You must counsel students when they bring a personal issue to them. Be a willing listener capable of giving students great life advice that can help lead them to the right decisions.
You must help students identify their individual strengths and weaknesses. Then help them set goals and lead them on the path towards reaching those goals. This’ll make it easier for you to create and lead small group activities focused on helping students acquire specific skills.
This is often unmentioned at first because it’s something most teachers realize in the middle of the way, but you should make enough paper copies for your students. Fix the copy machine when there is a paper jam, add new copy paper when it is empty, and change toner when necessary.
You should change the decoration on your bulletin boards, doors, and classroom at various points in the year. Variety is always nice while monotony is inviting boredom, you know~
As a teacher, you must be a role model who is always aware of their environment and does not allow themselves to be in a compromising situation—so no unprofessional or abusive relationship with the kids you’re supposed to teach!
You must pause from lessons to take advantage of teachable moments. Use these moments to teach valuable life lessons that can carry on throughout their life.
Go the extra mile for your students offering tutoring or extended help for students who may be struggling.

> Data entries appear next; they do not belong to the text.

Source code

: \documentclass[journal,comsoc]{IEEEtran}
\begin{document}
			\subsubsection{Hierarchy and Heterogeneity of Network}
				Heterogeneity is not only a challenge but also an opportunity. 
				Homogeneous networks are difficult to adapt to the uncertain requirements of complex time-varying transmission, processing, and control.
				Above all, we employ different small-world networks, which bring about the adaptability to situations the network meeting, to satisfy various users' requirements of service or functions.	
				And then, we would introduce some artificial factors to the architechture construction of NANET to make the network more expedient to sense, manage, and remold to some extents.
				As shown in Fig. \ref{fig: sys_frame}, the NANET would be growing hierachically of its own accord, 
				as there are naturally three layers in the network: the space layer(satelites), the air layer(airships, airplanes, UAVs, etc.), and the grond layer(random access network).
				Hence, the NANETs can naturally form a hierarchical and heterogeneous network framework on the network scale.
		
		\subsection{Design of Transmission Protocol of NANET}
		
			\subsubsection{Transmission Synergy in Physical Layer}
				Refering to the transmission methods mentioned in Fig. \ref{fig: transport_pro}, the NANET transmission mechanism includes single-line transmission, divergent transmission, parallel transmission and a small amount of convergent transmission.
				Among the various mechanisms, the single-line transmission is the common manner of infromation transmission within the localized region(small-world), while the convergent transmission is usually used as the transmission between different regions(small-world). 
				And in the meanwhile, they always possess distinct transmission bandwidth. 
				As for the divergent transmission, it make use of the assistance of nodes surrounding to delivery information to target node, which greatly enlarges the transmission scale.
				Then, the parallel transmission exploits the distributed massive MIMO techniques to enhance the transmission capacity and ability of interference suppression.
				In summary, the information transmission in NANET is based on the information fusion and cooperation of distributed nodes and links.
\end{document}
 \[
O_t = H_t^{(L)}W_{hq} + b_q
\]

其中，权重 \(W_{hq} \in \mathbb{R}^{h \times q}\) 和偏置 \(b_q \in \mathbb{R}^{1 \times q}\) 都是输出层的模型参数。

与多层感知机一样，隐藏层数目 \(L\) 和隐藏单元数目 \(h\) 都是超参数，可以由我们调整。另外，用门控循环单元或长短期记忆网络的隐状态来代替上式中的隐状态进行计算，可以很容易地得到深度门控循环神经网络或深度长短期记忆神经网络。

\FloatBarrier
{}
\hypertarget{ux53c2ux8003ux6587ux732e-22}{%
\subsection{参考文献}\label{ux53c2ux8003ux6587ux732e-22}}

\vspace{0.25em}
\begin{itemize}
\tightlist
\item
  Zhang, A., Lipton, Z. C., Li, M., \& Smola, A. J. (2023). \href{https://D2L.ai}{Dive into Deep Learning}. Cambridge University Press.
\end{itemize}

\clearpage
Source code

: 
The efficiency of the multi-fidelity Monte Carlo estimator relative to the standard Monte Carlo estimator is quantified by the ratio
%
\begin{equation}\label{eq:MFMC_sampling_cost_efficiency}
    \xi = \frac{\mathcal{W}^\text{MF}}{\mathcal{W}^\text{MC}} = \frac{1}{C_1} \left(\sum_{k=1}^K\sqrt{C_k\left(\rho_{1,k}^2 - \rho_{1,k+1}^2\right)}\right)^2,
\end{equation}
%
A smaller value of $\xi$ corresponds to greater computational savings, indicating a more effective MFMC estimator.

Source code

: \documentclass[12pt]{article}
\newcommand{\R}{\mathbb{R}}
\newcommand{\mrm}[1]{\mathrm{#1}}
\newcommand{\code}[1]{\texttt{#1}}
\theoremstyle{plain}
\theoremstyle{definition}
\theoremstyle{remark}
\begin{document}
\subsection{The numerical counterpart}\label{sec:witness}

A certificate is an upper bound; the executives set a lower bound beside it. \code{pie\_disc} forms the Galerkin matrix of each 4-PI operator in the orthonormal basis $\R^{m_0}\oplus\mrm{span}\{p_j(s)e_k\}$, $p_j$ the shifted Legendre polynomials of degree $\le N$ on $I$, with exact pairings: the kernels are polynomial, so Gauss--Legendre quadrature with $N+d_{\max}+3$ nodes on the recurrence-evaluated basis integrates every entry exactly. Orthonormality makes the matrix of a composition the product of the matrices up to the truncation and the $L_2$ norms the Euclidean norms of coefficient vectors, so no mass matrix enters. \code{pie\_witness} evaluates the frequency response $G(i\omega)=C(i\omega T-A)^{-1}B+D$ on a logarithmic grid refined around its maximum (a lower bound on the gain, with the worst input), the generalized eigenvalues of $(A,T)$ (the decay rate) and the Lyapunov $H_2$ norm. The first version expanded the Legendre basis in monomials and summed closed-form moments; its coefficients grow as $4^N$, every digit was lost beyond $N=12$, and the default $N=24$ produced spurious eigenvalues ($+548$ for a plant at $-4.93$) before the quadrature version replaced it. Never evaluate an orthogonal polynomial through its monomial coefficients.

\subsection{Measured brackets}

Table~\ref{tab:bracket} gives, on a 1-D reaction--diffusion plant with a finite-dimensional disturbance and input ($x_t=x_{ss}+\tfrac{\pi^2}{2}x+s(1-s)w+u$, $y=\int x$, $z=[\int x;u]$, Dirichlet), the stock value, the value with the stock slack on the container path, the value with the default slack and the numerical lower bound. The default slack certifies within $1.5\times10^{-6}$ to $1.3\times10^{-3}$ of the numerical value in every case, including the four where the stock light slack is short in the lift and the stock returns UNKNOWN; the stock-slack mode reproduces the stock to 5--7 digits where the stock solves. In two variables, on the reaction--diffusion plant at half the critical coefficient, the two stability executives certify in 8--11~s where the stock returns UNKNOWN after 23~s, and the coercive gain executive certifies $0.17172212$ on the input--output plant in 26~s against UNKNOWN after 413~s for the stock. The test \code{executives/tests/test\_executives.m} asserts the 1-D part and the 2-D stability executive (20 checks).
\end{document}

The Challenges of Teaching

This job is difficult and draining—anyone who had ever been a teacher would tell you this. In the process of writing this book, we have engaged with multiple people with teaching experience to compile a list on the things that makes the profession of teaching challenging. Like we mentioned, teachers don’t just teach.
The job salary will never make you rich. Teachers are sadly underpaid (except in Finland). Most teachers work take a side job to supplement their income. This condition can change though, if you’re clever to spot opportunities to create lucrative outputs with your teaching.
Teaching isn’t glamorous, are undervalued and underappreciated by many people in our society. 
Since students themselves also have general lack of respect for their own teachers, classroom management is even worse. 
Education could be too political. Politics affect the local and state levels including educatio    n, and unfortunately many politicians continue to push mandates on schools and teachers without truly seeking input from educators themselves or consider the potential impact of a mandate 5 years from now.
Some other teachers might not make it easy on you. New teachers might be intimidated with “veteran” teachers, and some “veteran” teachers might even be cold to collaborate or provide support such as lesson plans and ideas.
The way kids communicate is different. This younger generation has their own lingo and slangs; be prepared to feel old and try not to take too much offense if they send you texts, tweets, or Facebook comments that are too casual. Reprimand and remind them first.

The Rewards of Teaching

This profession is hard, but also bore the best fruits. This book has also asked many teachers to share what they found rewarding in their profession.
You're a contributing member of society. This may sound basic, but you'll really feel it when you look around the street and see people who are just getting by selling street food and toys or cleaning the road in the heat. It tugs the heartstrings and motivates you to do better for your community.
You'd look around at your fellow teachers and realize you're surrounded by some of the most caring and dedicated people in the world (even if some of your colleagues not easy to work with). As much as teachers find things hard, they still stick to the job because they are invested for the future.
You and other teachers share the same experiences of this emotionally draining job. When there are too many responsibilities, teachers can share the duties based on each other’s weaknesses and strengths. 
At some point, someone might make you cry. 
Your kids will come up with some of the funniest statements and the laughter you all shared in the class will be one of the most memorable experience. During breaks, you might have and even give endless “you'll never guess what this kid said.”
Many students might claim their lessons were boring, but for you teaching would never be a bore.
Your students learn stuff, obviously. But there's a difference between giving a student an A or 100 and knowing that this kid had worked hard to bring up their Ds to As. 
You learn stuff. Sure, you learn so you can teach, but you also learn surprising responses from your kids to things that adult-you may take for granted.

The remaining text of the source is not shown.